Meet ACR criteria for diagnosis of active RA and have at >6 swollen joints and >9 tender joints
Subjects must have received at least one prior DMARD besides MTX, but may have had efficacy failures on no more than four standard DMARDs other than MTX
Therapy with MTX for at least 6 months prior to screening and on a stable dose of MTX for at least 4 weeks prior to screening visit
Age 18 years and older

Exclusion criteria

Prior treatment with any TNF antagonist, including adalimumab
History of clinically significant drug or alcohol abuse in the previous year, iv drug abuse, active infection with listeria or tuberculosis (TB), lymphoma or leukemia,and any malignancy with the exception of successfully treated non-metastatic basal-cell carcinoma of the skin.
Subjects may not have been administered a live vaccine within three months prior to study drug administration or during the study, treatment with any other investigational agent within 30 days or 5 half-lives of the agent, whichever is longer, prior to the screening evaluation, treatment with any investigational biologic agent, including anti-CD4 antibody, within 6 months prior to the screening evaluation, prior treatment with any TNF antagonist, including Adalimumab, prior exposure to alkylating agents such as chlorambucil or cyclophosphamide.

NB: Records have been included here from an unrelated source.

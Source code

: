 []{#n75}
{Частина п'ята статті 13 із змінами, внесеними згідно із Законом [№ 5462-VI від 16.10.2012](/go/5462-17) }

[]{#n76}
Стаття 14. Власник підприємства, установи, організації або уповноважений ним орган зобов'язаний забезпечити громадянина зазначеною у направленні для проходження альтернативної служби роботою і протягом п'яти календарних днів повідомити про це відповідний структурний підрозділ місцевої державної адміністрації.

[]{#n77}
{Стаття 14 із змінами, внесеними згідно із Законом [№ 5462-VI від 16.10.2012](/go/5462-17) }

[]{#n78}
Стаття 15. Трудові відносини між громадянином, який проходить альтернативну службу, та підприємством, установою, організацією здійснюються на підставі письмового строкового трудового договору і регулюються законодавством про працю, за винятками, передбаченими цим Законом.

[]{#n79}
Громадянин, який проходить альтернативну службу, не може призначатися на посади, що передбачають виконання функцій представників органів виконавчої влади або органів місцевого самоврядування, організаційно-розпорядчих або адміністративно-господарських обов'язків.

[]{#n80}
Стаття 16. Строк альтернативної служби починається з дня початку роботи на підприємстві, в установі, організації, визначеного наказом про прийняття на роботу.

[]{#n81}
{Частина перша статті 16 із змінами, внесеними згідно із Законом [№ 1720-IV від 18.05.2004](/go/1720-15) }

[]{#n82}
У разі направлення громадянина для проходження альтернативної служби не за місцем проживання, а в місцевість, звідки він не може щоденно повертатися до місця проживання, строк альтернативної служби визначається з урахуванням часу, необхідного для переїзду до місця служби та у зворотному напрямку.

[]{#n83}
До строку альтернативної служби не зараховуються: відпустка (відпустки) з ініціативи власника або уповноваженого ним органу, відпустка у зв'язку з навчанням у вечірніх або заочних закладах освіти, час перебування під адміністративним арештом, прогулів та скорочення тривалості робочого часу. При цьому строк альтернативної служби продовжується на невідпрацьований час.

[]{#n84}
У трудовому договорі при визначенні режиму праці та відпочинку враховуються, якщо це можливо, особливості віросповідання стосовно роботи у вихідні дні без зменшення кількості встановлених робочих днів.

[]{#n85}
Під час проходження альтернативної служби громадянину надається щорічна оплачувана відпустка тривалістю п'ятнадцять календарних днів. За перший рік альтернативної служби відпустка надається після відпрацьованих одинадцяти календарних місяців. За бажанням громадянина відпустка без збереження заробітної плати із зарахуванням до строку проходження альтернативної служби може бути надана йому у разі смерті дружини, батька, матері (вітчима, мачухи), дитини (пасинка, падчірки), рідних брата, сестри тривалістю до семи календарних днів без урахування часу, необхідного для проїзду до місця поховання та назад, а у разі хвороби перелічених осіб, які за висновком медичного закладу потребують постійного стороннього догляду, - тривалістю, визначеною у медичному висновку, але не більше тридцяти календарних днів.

Chest X-ray with calcified granuloma and/or pleural scarring
Positive TB skin test, RT23 dose skin test, >5 mm at 48 to 72 hours
Unstable ischemic heart disease, active inflammatory bowel disease, active peptic ulcer disease, recent stroke (within 3 months of the screening evaluation) or any poorly controlled medical condition
Intra-articular, intramuscular or iv administration of corticosteroids within 4 weeks prior to screening evaluation
Female who is pregnant or breast-feeding.